OK--let's see, the color is light and the texture is sugary. h-m-m-m. I'll try to help, but I'm not a food scientist. I make no other cooked candy, so it's not like I do anything but follow the recipe.
The recipe says to take the mixture to 320. Did yours go that high? My candy thermo says hard crack is 310, but the candy needs to go to 320. At about 270 to 290 the toffee goes from looking frothy and light to thickening slightly in texture, and it begins the darkening phase. From 300 to 320 is when mine turns dark which mind you is the color of a rich caramel candy. Does any of this sound like your experience at all? I always use the same candy thermo, a dial type that clips on the edge of the pan, so I can't say I've tested the candy on any other type of thermo. I'm just assuming mine is accurate, but if it wasn't, and it takes longer to show temp than yours, maybe mine is going higher than 320? I think my finished toffee tastes pretty much like a Sugar Daddy candy bar.
For the texture, mine is always a bit sugary, not grainy, but it never has the sticky toffee texture that say a Heath Bar has. It melts very quickly on the tongue and does not get stuck in your teeth, which I like. I do not wash down the pan sides like they tell you to do with caramel, so I think this is why the texture is a little sugary, but again, I don't find it objectionable, as I would with something like grainy fudge (ugh hate that)
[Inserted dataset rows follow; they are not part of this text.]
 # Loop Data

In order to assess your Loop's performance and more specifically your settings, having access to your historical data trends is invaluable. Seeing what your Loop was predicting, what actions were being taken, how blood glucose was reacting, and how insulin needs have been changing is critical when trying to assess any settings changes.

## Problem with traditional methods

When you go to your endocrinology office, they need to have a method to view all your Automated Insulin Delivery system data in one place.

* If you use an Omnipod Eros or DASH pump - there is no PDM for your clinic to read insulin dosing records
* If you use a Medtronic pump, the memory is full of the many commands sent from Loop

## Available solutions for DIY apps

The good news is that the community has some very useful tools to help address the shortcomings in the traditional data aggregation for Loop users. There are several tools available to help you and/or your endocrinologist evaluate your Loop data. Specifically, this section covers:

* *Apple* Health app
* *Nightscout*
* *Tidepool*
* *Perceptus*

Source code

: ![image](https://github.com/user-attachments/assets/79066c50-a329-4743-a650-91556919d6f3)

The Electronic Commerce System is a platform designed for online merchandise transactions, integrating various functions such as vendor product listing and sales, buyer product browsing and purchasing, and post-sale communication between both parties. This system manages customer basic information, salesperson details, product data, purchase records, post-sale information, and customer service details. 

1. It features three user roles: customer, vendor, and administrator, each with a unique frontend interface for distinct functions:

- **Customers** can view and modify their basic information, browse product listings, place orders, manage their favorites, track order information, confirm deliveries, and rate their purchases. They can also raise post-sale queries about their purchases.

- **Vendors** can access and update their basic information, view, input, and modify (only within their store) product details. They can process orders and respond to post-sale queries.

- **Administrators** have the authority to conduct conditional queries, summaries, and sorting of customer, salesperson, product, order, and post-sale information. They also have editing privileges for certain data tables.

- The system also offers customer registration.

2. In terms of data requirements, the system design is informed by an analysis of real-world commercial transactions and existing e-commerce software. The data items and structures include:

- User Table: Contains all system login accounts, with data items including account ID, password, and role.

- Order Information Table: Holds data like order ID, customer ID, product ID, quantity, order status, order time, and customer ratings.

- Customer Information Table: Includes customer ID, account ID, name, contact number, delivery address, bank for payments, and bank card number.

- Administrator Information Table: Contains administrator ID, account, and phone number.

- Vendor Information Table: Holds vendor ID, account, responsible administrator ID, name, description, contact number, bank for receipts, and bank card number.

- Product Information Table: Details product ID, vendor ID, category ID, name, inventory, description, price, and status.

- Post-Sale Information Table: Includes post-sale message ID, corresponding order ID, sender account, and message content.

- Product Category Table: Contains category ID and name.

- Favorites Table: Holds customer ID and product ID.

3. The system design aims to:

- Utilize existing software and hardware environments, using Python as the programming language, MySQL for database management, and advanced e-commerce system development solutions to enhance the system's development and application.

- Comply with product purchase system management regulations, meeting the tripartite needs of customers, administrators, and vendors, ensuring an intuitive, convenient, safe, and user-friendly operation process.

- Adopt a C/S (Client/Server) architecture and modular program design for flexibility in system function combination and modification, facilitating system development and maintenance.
I hope yours turns out to your liking, and I hope you try it again. I'm not sure if humidity plays a part in how well the toffee comes out, so maybe making it again would give you something to compare it to. I make 3 batches each year, because I always find someone else who wants some.
It's butter, sugar, chocolate and nuts. If all else fails, crumble it up and use it on cookies, ice cream, in cinnamon buns, coffee cake, or make a tart with some more nuts and use it for the topping.
Best holiday wishes,
re: toodie jane
Thanks for the reply Toodie Jane. In answer to your questions, I did cook the toffee to 320 perhaps a bit more, and it did have that beautiful caramel color. As for the texture I guess it is just like yours. I am not a toffee expert by any means because I do not eat it often but I thought it was a bit chewier than mine. The texture appears to be fine...when I went out last night I returned to 3/4 of a pan, my pups had chipped away at it!! So, thanks for your help, I will be delivering it this week as gifts!!! Happy Holidays to you!
re: toodie jane
Hi Toodie Jane, it's that time of year again! (Wow this is an old thread! But some things never change) I have a friend who is having issues with her toffee, but since I've never made candy I'm not knowledgeable at all on this subject. Then I thought of you and this post, while duly noting that you are NOT a food scientist ;-)
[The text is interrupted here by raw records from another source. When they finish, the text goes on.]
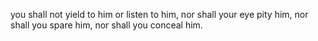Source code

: you shall not yield to him or listen to him, nor shall your eye pity him, nor shall you spare him, nor shall you conceal him.
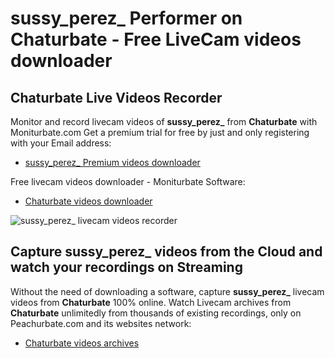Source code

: # sussy_perez_ Performer on Chaturbate - Free LiveCam videos downloader

## Chaturbate Live Videos Recorder

Monitor and record livecam videos of **sussy_perez_** from **Chaturbate** with Moniturbate.com
Get a premium trial for free by just and only registering with your Email address:
* [sussy_perez_ Premium videos downloader](https://moniturbate.com/request-demo-licence-key.html)

Free livecam videos downloader - Moniturbate Software:
* [Chaturbate videos downloader](https://moniturbate.com/moniturbate-download-software.html)

![sussy_perez_ livecam videos recorder](https://peachurnet.com/templates/moniturbate-software.png)


## Capture sussy_perez_ videos from the Cloud and watch your recordings on Streaming

Without the need of downloading a software, capture **sussy_perez_** livecam videos from **Chaturbate** 100% online.
Watch Livecam archives from **Chaturbate** unlimitedly from thousands of existing recordings, only on Peachurbate.com and its websites network:
* [Chaturbate videos archives](https://peachurnet.com/)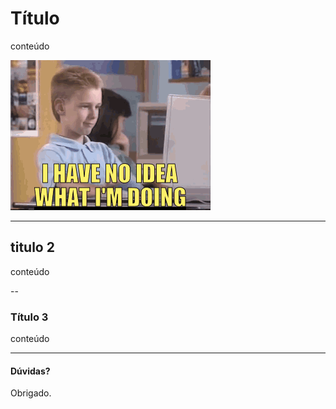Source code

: <!-- 
Título: Dominando o Chrome DevTools

Descrição:
Conhecer e dominar as ferramentas disponíveis no seu navegador é essencial para uma boa produtividade frontend (além de facilitar o debugging). Encontrar exatamente o que está causando problema na sua aplicação, mesmo em produção, não precisa ser uma tarefa difícil.

Essa talk é pra você que quer detectar Memory Leak antes dos seus usuários e pra quem quer finalmente entender os Flame Charts ou perder o medo deles.

O Ministério dos Frontenders Adverte: você pode querer largar o seu editor/IDE - just kidding

X-X

"Onde está o gargalo da minha aplicação?"
- detectar memory leak
- flame chart
- liberar o Akuma

Proposta:
- flame chart, passo a passo (cada cor?)
- memory leak - case ALM
- Local Overrides
- ~workspaces~


Ideias:
# Básico (até 5min) - mostrar um botão
- chrome version
- $0 - acessa o elemento selecionado
- copy(...)
- force state: hover/focus, active
- acessibilidade
- ev on element, event listener frameworks
- color picker + RGB/HEX + color palete + color a11y
- box model: margin, border, padding
- scroll to view
- media query, 
- (tabs "escondidas") coverage

Snippets
- loadJquery
- loadLodash
- loadMoment
- 

Não vai dar tempo:
- Network?
- Layers


# Outros
- workspaces
- local overrides

# Memory Leak

# FlameChart

-->

# Título

conteúdo

![](../images/i-have-no-idea.gif)


---

## titulo 2

conteúdo

--

### Título 3

conteúdo

---

#### Dúvidas?

Obrigado.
Here's her question: the English Toffee recipe she is using failed/never set up crispy nor did it get ultra brown. Just guessing, could the thermometer have registered 320•f due to touching the bottom of the pan, rather than registering the degree of the molten mix in the pan?
I don't want to give her MY advice, since I still have trouble using the thermometer to get my jams to set up myself. Hopefully someday!